Saved data entries
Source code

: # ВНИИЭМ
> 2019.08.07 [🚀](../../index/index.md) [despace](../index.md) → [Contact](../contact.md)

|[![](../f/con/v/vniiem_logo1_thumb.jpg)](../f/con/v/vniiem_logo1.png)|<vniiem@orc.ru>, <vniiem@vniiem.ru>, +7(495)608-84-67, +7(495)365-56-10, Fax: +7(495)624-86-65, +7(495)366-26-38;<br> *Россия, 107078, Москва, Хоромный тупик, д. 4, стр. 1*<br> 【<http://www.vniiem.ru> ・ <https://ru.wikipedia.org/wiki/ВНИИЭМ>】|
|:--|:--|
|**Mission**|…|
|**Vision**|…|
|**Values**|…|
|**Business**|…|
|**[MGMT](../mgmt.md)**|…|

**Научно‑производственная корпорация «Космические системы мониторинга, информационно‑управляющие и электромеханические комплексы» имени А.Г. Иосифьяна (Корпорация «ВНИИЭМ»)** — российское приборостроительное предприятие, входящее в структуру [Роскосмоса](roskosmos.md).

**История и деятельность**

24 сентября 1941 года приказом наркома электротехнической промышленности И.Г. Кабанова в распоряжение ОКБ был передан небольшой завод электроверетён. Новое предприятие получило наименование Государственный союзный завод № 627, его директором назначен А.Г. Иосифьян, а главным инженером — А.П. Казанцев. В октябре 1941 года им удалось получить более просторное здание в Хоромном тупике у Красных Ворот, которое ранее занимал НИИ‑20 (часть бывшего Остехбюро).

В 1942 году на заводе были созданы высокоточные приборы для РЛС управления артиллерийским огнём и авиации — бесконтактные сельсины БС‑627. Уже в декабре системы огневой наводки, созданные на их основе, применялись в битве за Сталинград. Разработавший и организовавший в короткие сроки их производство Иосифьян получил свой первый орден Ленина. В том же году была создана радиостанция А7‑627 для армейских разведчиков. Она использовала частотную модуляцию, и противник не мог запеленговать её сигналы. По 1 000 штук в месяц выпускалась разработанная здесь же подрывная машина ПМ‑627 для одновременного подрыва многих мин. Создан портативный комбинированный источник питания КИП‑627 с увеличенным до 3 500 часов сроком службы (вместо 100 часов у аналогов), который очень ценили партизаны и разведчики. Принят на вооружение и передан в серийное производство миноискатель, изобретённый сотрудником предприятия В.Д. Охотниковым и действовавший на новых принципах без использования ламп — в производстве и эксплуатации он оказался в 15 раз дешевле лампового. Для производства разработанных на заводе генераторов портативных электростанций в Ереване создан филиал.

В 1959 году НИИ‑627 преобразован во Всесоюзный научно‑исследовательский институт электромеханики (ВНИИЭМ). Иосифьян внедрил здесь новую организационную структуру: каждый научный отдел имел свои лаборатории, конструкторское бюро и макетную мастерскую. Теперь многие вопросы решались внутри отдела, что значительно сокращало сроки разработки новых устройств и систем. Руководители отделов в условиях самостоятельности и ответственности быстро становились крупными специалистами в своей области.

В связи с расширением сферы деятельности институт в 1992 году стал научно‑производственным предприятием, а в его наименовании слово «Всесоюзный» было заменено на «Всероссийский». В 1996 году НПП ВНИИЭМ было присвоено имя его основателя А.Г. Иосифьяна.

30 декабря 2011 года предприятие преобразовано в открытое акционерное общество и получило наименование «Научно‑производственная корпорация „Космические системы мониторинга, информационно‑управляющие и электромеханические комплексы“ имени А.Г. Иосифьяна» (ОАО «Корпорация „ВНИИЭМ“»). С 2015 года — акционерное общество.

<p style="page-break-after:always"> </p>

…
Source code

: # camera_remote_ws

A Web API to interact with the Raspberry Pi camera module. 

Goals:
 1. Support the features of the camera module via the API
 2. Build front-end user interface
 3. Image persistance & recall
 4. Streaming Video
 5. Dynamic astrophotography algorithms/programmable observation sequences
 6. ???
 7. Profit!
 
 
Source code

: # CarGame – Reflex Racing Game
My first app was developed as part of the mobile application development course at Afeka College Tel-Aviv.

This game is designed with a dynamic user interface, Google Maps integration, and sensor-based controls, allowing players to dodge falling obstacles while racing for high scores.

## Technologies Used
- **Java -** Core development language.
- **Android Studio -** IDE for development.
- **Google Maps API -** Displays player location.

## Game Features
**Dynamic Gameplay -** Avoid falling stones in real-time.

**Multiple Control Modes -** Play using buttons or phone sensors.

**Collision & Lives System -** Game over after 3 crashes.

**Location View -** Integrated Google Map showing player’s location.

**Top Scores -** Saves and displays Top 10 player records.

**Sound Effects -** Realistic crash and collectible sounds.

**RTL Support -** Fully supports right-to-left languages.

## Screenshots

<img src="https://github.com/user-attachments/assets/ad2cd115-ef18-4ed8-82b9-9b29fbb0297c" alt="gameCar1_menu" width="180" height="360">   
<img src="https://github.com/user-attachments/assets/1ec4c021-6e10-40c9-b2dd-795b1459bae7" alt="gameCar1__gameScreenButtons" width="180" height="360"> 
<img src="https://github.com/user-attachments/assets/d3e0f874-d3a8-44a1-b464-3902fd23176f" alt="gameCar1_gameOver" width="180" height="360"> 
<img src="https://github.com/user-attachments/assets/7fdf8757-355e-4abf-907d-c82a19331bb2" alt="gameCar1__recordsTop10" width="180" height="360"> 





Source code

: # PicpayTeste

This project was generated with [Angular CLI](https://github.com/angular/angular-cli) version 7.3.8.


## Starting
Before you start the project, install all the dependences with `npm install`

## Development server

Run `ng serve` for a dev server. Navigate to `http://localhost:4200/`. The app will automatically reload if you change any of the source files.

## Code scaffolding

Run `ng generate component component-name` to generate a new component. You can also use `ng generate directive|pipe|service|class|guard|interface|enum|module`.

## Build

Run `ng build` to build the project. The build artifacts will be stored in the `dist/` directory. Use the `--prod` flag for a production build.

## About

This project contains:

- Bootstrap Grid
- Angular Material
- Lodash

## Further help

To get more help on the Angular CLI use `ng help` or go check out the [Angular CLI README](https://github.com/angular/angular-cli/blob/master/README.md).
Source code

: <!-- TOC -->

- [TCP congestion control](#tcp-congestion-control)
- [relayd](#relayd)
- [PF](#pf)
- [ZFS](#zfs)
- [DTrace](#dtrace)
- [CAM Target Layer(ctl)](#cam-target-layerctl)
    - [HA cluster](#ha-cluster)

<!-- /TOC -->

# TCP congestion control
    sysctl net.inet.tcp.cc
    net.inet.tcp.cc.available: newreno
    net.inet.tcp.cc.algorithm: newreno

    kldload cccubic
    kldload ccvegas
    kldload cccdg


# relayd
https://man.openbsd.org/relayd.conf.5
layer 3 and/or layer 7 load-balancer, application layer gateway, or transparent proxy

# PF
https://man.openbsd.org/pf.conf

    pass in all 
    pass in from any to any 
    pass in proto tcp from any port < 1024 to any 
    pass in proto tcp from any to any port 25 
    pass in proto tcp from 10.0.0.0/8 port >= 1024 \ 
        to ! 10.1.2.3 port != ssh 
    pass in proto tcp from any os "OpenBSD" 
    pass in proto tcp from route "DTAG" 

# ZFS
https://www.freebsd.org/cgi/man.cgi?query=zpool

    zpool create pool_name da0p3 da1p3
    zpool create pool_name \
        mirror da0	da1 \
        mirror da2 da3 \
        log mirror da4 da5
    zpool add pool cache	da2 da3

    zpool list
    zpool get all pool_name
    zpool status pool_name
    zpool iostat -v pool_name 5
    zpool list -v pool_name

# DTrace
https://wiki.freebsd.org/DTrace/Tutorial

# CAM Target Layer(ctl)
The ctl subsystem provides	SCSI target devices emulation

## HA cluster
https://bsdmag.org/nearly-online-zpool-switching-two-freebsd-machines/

# Exercise brief
Please return all of the entries exactly as they were given.

# Expected answer
Source code

: # ВНИИЭМ
> 2019.08.07 [🚀](../../index/index.md) [despace](../index.md) → [Contact](../contact.md)

|[![](../f/con/v/vniiem_logo1_thumb.jpg)](../f/con/v/vniiem_logo1.png)|<vniiem@orc.ru>, <vniiem@vniiem.ru>, +7(495)608-84-67, +7(495)365-56-10, Fax: +7(495)624-86-65, +7(495)366-26-38;<br> *Россия, 107078, Москва, Хоромный тупик, д. 4, стр. 1*<br> 【<http://www.vniiem.ru> ・ <https://ru.wikipedia.org/wiki/ВНИИЭМ>】|
|:--|:--|
|**Mission**|…|
|**Vision**|…|
|**Values**|…|
|**Business**|…|
|**[MGMT](../mgmt.md)**|…|

**Научно‑производственная корпорация «Космические системы мониторинга, информационно‑управляющие и электромеханические комплексы» имени А.Г. Иосифьяна (Корпорация «ВНИИЭМ»)** — российское приборостроительное предприятие, входящее в структуру [Роскосмоса](roskosmos.md).

**История и деятельность**

24 сентября 1941 года приказом наркома электротехнической промышленности И.Г. Кабанова в распоряжение ОКБ был передан небольшой завод электроверетён. Новое предприятие получило наименование Государственный союзный завод № 627, его директором назначен А.Г. Иосифьян, а главным инженером — А.П. Казанцев. В октябре 1941 года им удалось получить более просторное здание в Хоромном тупике у Красных Ворот, которое ранее занимал НИИ‑20 (часть бывшего Остехбюро).

В 1942 году на заводе были созданы высокоточные приборы для РЛС управления артиллерийским огнём и авиации — бесконтактные сельсины БС‑627. Уже в декабре системы огневой наводки, созданные на их основе, применялись в битве за Сталинград. Разработавший и организовавший в короткие сроки их производство Иосифьян получил свой первый орден Ленина. В том же году была создана радиостанция А7‑627 для армейских разведчиков. Она использовала частотную модуляцию, и противник не мог запеленговать её сигналы. По 1 000 штук в месяц выпускалась разработанная здесь же подрывная машина ПМ‑627 для одновременного подрыва многих мин. Создан портативный комбинированный источник питания КИП‑627 с увеличенным до 3 500 часов сроком службы (вместо 100 часов у аналогов), который очень ценили партизаны и разведчики. Принят на вооружение и передан в серийное производство миноискатель, изобретённый сотрудником предприятия В.Д. Охотниковым и действовавший на новых принципах без использования ламп — в производстве и эксплуатации он оказался в 15 раз дешевле лампового. Для производства разработанных на заводе генераторов портативных электростанций в Ереване создан филиал.

В 1959 году НИИ‑627 преобразован во Всесоюзный научно‑исследовательский институт электромеханики (ВНИИЭМ). Иосифьян внедрил здесь новую организационную структуру: каждый научный отдел имел свои лаборатории, конструкторское бюро и макетную мастерскую. Теперь многие вопросы решались внутри отдела, что значительно сокращало сроки разработки новых устройств и систем. Руководители отделов в условиях самостоятельности и ответственности быстро становились крупными специалистами в своей области.

В связи с расширением сферы деятельности институт в 1992 году стал научно‑производственным предприятием, а в его наименовании слово «Всесоюзный» было заменено на «Всероссийский». В 1996 году НПП ВНИИЭМ было присвоено имя его основателя А.Г. Иосифьяна.

30 декабря 2011 года предприятие преобразовано в открытое акционерное общество и получило наименование «Научно‑производственная корпорация „Космические системы мониторинга, информационно‑управляющие и электромеханические комплексы“ имени А.Г. Иосифьяна» (ОАО «Корпорация „ВНИИЭМ“»). С 2015 года — акционерное общество.

<p style="page-break-after:always"> </p>

…
Source code

: # camera_remote_ws

A Web API to interact with the Raspberry Pi camera module. 

Goals:
 1. Support the features of the camera module via the API
 2. Build front-end user interface
 3. Image persistance & recall
 4. Streaming Video
 5. Dynamic astrophotography algorithms/programmable observation sequences
 6. ???
 7. Profit!
 
 
Source code

: # CarGame – Reflex Racing Game
My first app was developed as part of the mobile application development course at Afeka College Tel-Aviv.

This game is designed with a dynamic user interface, Google Maps integration, and sensor-based controls, allowing players to dodge falling obstacles while racing for high scores.

## Technologies Used
- **Java -** Core development language.
- **Android Studio -** IDE for development.
- **Google Maps API -** Displays player location.

## Game Features
**Dynamic Gameplay -** Avoid falling stones in real-time.

**Multiple Control Modes -** Play using buttons or phone sensors.

**Collision & Lives System -** Game over after 3 crashes.

**Location View -** Integrated Google Map showing player’s location.

**Top Scores -** Saves and displays Top 10 player records.

**Sound Effects -** Realistic crash and collectible sounds.

**RTL Support -** Fully supports right-to-left languages.

## Screenshots

<img src="https://github.com/user-attachments/assets/ad2cd115-ef18-4ed8-82b9-9b29fbb0297c" alt="gameCar1_menu" width="180" height="360">   
<img src="https://github.com/user-attachments/assets/1ec4c021-6e10-40c9-b2dd-795b1459bae7" alt="gameCar1__gameScreenButtons" width="180" height="360"> 
<img src="https://github.com/user-attachments/assets/d3e0f874-d3a8-44a1-b464-3902fd23176f" alt="gameCar1_gameOver" width="180" height="360"> 
<img src="https://github.com/user-attachments/assets/7fdf8757-355e-4abf-907d-c82a19331bb2" alt="gameCar1__recordsTop10" width="180" height="360"> 





Source code

: # PicpayTeste

This project was generated with [Angular CLI](https://github.com/angular/angular-cli) version 7.3.8.


## Starting
Before you start the project, install all the dependences with `npm install`

## Development server

Run `ng serve` for a dev server. Navigate to `http://localhost:4200/`. The app will automatically reload if you change any of the source files.

## Code scaffolding

Run `ng generate component component-name` to generate a new component. You can also use `ng generate directive|pipe|service|class|guard|interface|enum|module`.

## Build

Run `ng build` to build the project. The build artifacts will be stored in the `dist/` directory. Use the `--prod` flag for a production build.

## About

This project contains:

- Bootstrap Grid
- Angular Material
- Lodash

## Further help

To get more help on the Angular CLI use `ng help` or go check out the [Angular CLI README](https://github.com/angular/angular-cli/blob/master/README.md).
Source code

: <!-- TOC -->

- [TCP congestion control](#tcp-congestion-control)
- [relayd](#relayd)
- [PF](#pf)
- [ZFS](#zfs)
- [DTrace](#dtrace)
- [CAM Target Layer(ctl)](#cam-target-layerctl)
    - [HA cluster](#ha-cluster)

<!-- /TOC -->

# TCP congestion control
    sysctl net.inet.tcp.cc
    net.inet.tcp.cc.available: newreno
    net.inet.tcp.cc.algorithm: newreno

    kldload cccubic
    kldload ccvegas
    kldload cccdg


# relayd
https://man.openbsd.org/relayd.conf.5
layer 3 and/or layer 7 load-balancer, application layer gateway, or transparent proxy

# PF
https://man.openbsd.org/pf.conf

    pass in all 
    pass in from any to any 
    pass in proto tcp from any port < 1024 to any 
    pass in proto tcp from any to any port 25 
    pass in proto tcp from 10.0.0.0/8 port >= 1024 \ 
        to ! 10.1.2.3 port != ssh 
    pass in proto tcp from any os "OpenBSD" 
    pass in proto tcp from route "DTAG" 

# ZFS
https://www.freebsd.org/cgi/man.cgi?query=zpool

    zpool create pool_name da0p3 da1p3
    zpool create pool_name \
        mirror da0	da1 \
        mirror da2 da3 \
        log mirror da4 da5
    zpool add pool cache	da2 da3

    zpool list
    zpool get all pool_name
    zpool status pool_name
    zpool iostat -v pool_name 5
    zpool list -v pool_name

# DTrace
https://wiki.freebsd.org/DTrace/Tutorial

# CAM Target Layer(ctl)
The ctl subsystem provides	SCSI target devices emulation

## HA cluster
https://bsdmag.org/nearly-online-zpool-switching-two-freebsd-machines/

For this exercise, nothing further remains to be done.